Last night we were hacked by Turkish Jihadi’s who replaced our index.php, disabled Akismet and one other plugin. What do you do when that happens?

Change your host password and FTP password immediately.

Let the host what has happened and ask them to investigate how it happened.

We have a plugin called Simple Login Log and from that I could see that I had apparently logged in from Turkey – but I live in the UK, so my password had been cracked.

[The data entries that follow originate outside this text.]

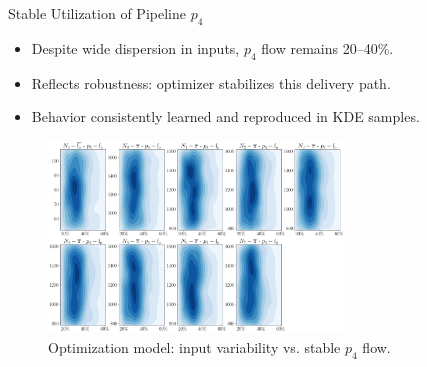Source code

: \documentclass[hyperref={colorlinks,citecolor=blue,linkcolor=blue,urlcolor=blue}]{beamer}
\begin{document}
\begin{frame}{Stable Utilization of Pipeline $p_4$}
    \begin{itemize}
        \item Despite wide dispersion in inputs, $p_4$ flow remains 20--40\%.
        \item Reflects robustness: optimizer stabilizes this delivery path.
        \item Behavior consistently learned and reproduced in KDE samples.
    \end{itemize}
    \begin{figure}
        \includegraphics[width=0.7\textwidth]{figures/inputs_outputs_1.png}
        \caption*{Optimization model: input variability vs. stable $p_4$ flow.}
    \end{figure}
\end{frame}
\end{document}
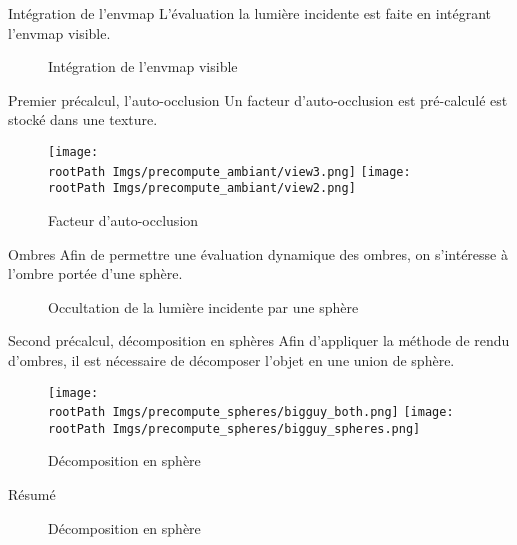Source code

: \documentclass{beamer}
\newcommand*{\rootPath}{}
\begin{document}
\begin{frame}{Intégration de l'envmap}
	L'évaluation la lumière incidente est faite en intégrant l'envmap visible.
	\begin{figure}[!ht]
		\centering
		
		\caption{Intégration de l'envmap visible}
	\end{figure}	
\end{frame}	

\begin{frame}{Premier précalcul, l'auto-occlusion}
	Un facteur d'auto-occlusion est pré-calculé est stocké dans une texture.
	\begin{figure}[!ht]
		\centering
			\texttt{[image: \\rootPath Imgs/precompute\_ambiant/view3.png]}
			\hspace{0.5cm}
			\texttt{[image: \\rootPath Imgs/precompute\_ambiant/view2.png]}
		\caption{Facteur d'auto-occlusion}
	\end{figure}	
\end{frame}	

\begin{frame}{Ombres}
	Afin de permettre une évaluation dynamique des ombres, on s’intéresse à l'ombre portée d'une sphère.
	\begin{figure}[!ht]
		\centering
		
		\caption{Occultation de la lumière incidente par une sphère}
	\end{figure}	
\end{frame}	

\begin{frame}{Second précalcul, décomposition en sphères}
	Afin d'appliquer la méthode de rendu d'ombres, il est nécessaire de décomposer l'objet en une union de sphère.
	\begin{figure}[!ht]
		\centering
			\texttt{[image: \\rootPath Imgs/precompute\_spheres/bigguy\_both.png]}
			\hspace{0.5cm}
			\texttt{[image: \\rootPath Imgs/precompute\_spheres/bigguy\_spheres.png]}
		\caption{Décomposition en sphère}
	\end{figure}	
\end{frame}	

\begin{frame}{Résumé}
	\begin{figure}[!ht]
		\centering
			
		\caption{Décomposition en sphère}
	\end{figure}	
\end{frame}	
\end{document}
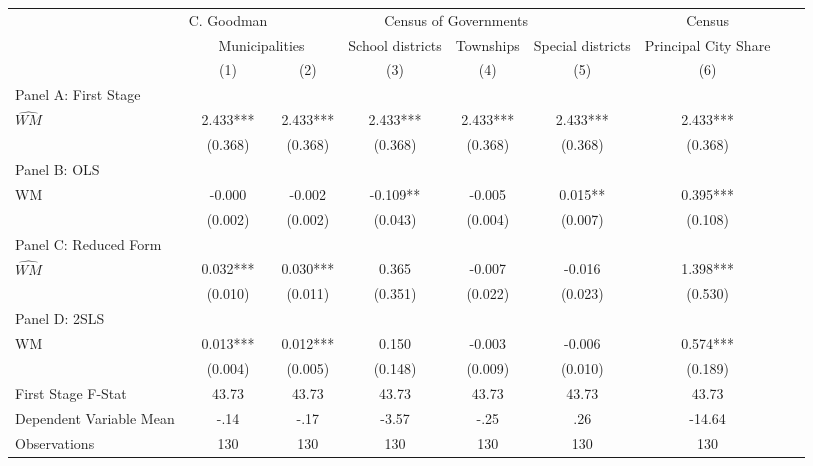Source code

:  \begin{tabular}{l*{8}{c}} \toprule
&\multicolumn{1}{c}{C. Goodman}&\multicolumn{4}{c}{Census of Governments}&\multicolumn{1}{c}{Census}\\\cmidrule(lr){2-2}\cmidrule(lr){3-6}\cmidrule(lr){7-7}
&\multicolumn{2}{c}{Municipalities}&\multicolumn{1}{c}{School districts}&\multicolumn{1}{c}{Townships}&\multicolumn{1}{c}{Special districts}&\multicolumn{1}{c}{Principal City Share}\\\cmidrule(lr){2-3}\cmidrule(lr){4-6}\cmidrule(lr){7-7}
&\multicolumn{1}{c}{(1)}&\multicolumn{1}{c}{(2)}&\multicolumn{1}{c}{(3)}&\multicolumn{1}{c}{(4)}&\multicolumn{1}{c}{(5)}&\multicolumn{1}{c}{(6)}\\
\cmidrule(lr){1-7}
\multicolumn{6}{l}{Panel A: First Stage}\\
\cmidrule(lr){1-7}
$\widehat{WM}$  &    2.433***&    2.433***&    2.433***&    2.433***&    2.433***&    2.433***\\
                &  (0.368)   &  (0.368)   &  (0.368)   &  (0.368)   &  (0.368)   &  (0.368)   \\
\cmidrule(lr){1-7}
\multicolumn{6}{l}{Panel B: OLS}\\
\cmidrule(lr){1-7}
WM              &   -0.000   &   -0.002   &   -0.109** &   -0.005   &    0.015** &    0.395***\\
                &  (0.002)   &  (0.002)   &  (0.043)   &  (0.004)   &  (0.007)   &  (0.108)   \\
\cmidrule(lr){1-7}
\multicolumn{6}{l}{Panel C: Reduced Form}\\
\cmidrule(lr){1-7}
$\widehat{WM}$  &    0.032***&    0.030***&    0.365   &   -0.007   &   -0.016   &    1.398***\\
                &  (0.010)   &  (0.011)   &  (0.351)   &  (0.022)   &  (0.023)   &  (0.530)   \\
\cmidrule(lr){1-7}
\multicolumn{6}{l}{Panel D: 2SLS}\\
\cmidrule(lr){1-7}
WM              &    0.013***&    0.012***&    0.150   &   -0.003   &   -0.006   &    0.574***\\
                &  (0.004)   &  (0.005)   &  (0.148)   &  (0.009)   &  (0.010)   &  (0.189)   \\
\midrule
First Stage F-Stat&    43.73   &    43.73   &    43.73   &    43.73   &    43.73   &    43.73   \\
Dependent Variable Mean&     -.14   &     -.17   &    -3.57   &     -.25   &      .26   &   -14.64   \\
Observations    &      130   &      130   &      130   &      130   &      130   &      130   \\
       \bottomrule \end{tabular}
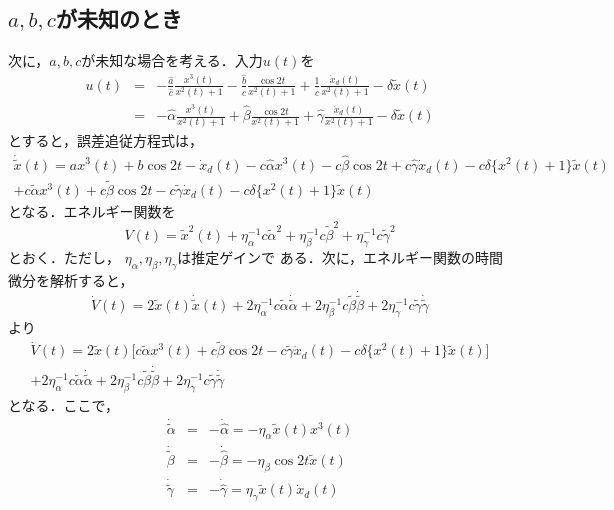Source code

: \documentclass[a4paper,12pt]{jarticle}
\begin{document}
\subsection{$a,b,c$が未知のとき}
次に，$a,b,c$が未知な場合を考える．入力$u(t)$を
\begin{eqnarray}
 u(t)& = & -\frac{\hat{a}}{\hat{c}}\frac{x^3(t)}{x^2(t)+1} -\frac{\hat{b}}{\hat{c}}\frac{\cos 2t}{x^2(t)+1}
  +\frac{1}{\hat{c}}\frac{\dot{x}_d(t)}{x^2(t)+1} - \delta \tilde{x}(t) \\
  & = & -\hat{\alpha}\frac{x^3(t)}{x^2(t)+1} +\hat{\beta}\frac{\cos 2t}{x^2(t)+1}
  +\hat{\gamma}\frac{\dot{x}_d(t)}{x^2(t)+1} - \delta \tilde{x}(t)
\end{eqnarray}
%
とすると，誤差追従方程式は，
%
\begin{multline}
 \dot{\tilde{x}}(t) = ax^3(t) + b \cos 2t - \dot{x}_d(t) -c\hat{\alpha}x^3(t) -c\hat{\beta}\cos 2t
  +c\hat{\gamma}\dot{x}_d(t) - c\delta \bigl\{x^2(t) + 1 \bigr\}
 \tilde{x}(t) \\
 + c\tilde{\alpha}x^3(t) +c\tilde{\beta}\cos 2t
  -c\tilde{\gamma}\dot{x}_d(t) - c\delta \bigl\{x^2(t)+1 \bigr\}\tilde{x}(t)
\end{multline}
となる．エネルギー関数を
\begin{equation}
 V(t) = \tilde{x}^2(t) + \eta^{-1}_{\alpha}c\tilde{\alpha}^2+\eta^{-1}_{\beta}c\tilde{\beta}^2+\eta^{-1}_{\gamma}c\tilde{\gamma}^2
\end{equation}
とおく．ただし，
$\eta_{\alpha},\eta_{\beta},\eta_{\gamma}$は推定ゲインで
ある．次に，エネルギー関数の時間微分を解析すると，
%
\begin{equation}
\dot{V}(t) =  2\tilde{x}(t)\dot{\tilde{x}}(t) +
 2\eta^{-1}_{\alpha}c\tilde{\alpha}\dot{\tilde{\alpha}}
 +2\eta^{-1}_{\beta}c\tilde{\beta}\dot{\tilde{\beta}} +
 2\eta^{-1}_{\gamma}c\tilde{\gamma}\dot{\tilde{\gamma}}
\end{equation}
%
より
\begin{multline}
   \dot{V}(t)= 2\tilde{x}(t)\bigl[ c\tilde{\alpha}x^3(t) +c\tilde{\beta}\cos 2t
  -c\tilde{\gamma}\dot{x}_d(t) - c\delta \bigl\{x^2(t)+1\bigr\}
 \tilde{x}(t)\bigr]\\ 
 + 2\eta^{-1}_{\alpha}c\tilde{\alpha}\dot{\tilde{\alpha}}
 +2\eta^{-1}_{\beta}c\tilde{\beta}\dot{\tilde{\beta}} +
  2\eta^{-1}_{\gamma}c\tilde{\gamma}\dot{\tilde{\gamma}} 
\end{multline}
%
となる．ここで，
\begin{eqnarray}
\dot{\tilde{\alpha}}&=&-\dot{\hat{\alpha}}=-\eta_{\alpha}\tilde{x}(t)x^3(t) \\
\dot{\tilde{\beta}}&=&-\dot{\hat{\beta}}=-\eta_{\beta}\cos 2t \tilde{x}(t) \\
\dot{\tilde{\gamma}}&=&-\dot{\hat{\gamma}}=\eta_{\gamma}\tilde{x}(t)\dot{x}_d(t)   
\end{eqnarray}
\end{document}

Check the access log on your host’s Cpanel. On ours we could see that someone whose IP was Turkish had been using the plugin editor around that time – so that’s why Akismet was bust.

Urgent action is needed.

1) Change the SALT’s in wp-config.php – that will force all currently logged in users to be logged out!
The SALT section looks a bit like this with goobledegook instead of ###!:

define('AUTH_KEY',         '###');
define('SECURE_AUTH_KEY',  '###');
define('LOGGED_IN_KEY',    '###');
define('NONCE_KEY',        '###');
define('AUTH_SALT',        '###');
define('SECURE_AUTH_SALT', '###');
define('LOGGED_IN_SALT',   '###');
define('NONCE_SALT',       '###');

The wordpress boys have provided a tool to generate a new one here. Don’t copy the one above! Update your wp-config.php and get it uploaded asap.

2) Next you need to force all passwords to be reset to new WordPress generated ones – so all users have a new password (of course they can change them quickly back though). I couldn’t find an emergency password reset plugin, so I wrote one called emergency-password-reset – just upload it, activate and if you are the administrator you can reset all the passwords in the Users section on the left hand menu. Do step 1 first though to force all users off!

3) You can block IPs in your hosts Cpanel – if you have analytics that shows ips of users when the hack happened (the exact time will be available in your FTP program), then you can block ’em! They will just try from another IP, but now you are more secure again.

4) I reinstalled all plugins as they had been fiddling. Some hackers try to add some code to insecure plugins (particularly ones using old versions of Timthumb for image management) – so the safest bet is to delete them and re-add them

5) If your username is “admin” change it – either in phpmyadmin or create another user and then delete it!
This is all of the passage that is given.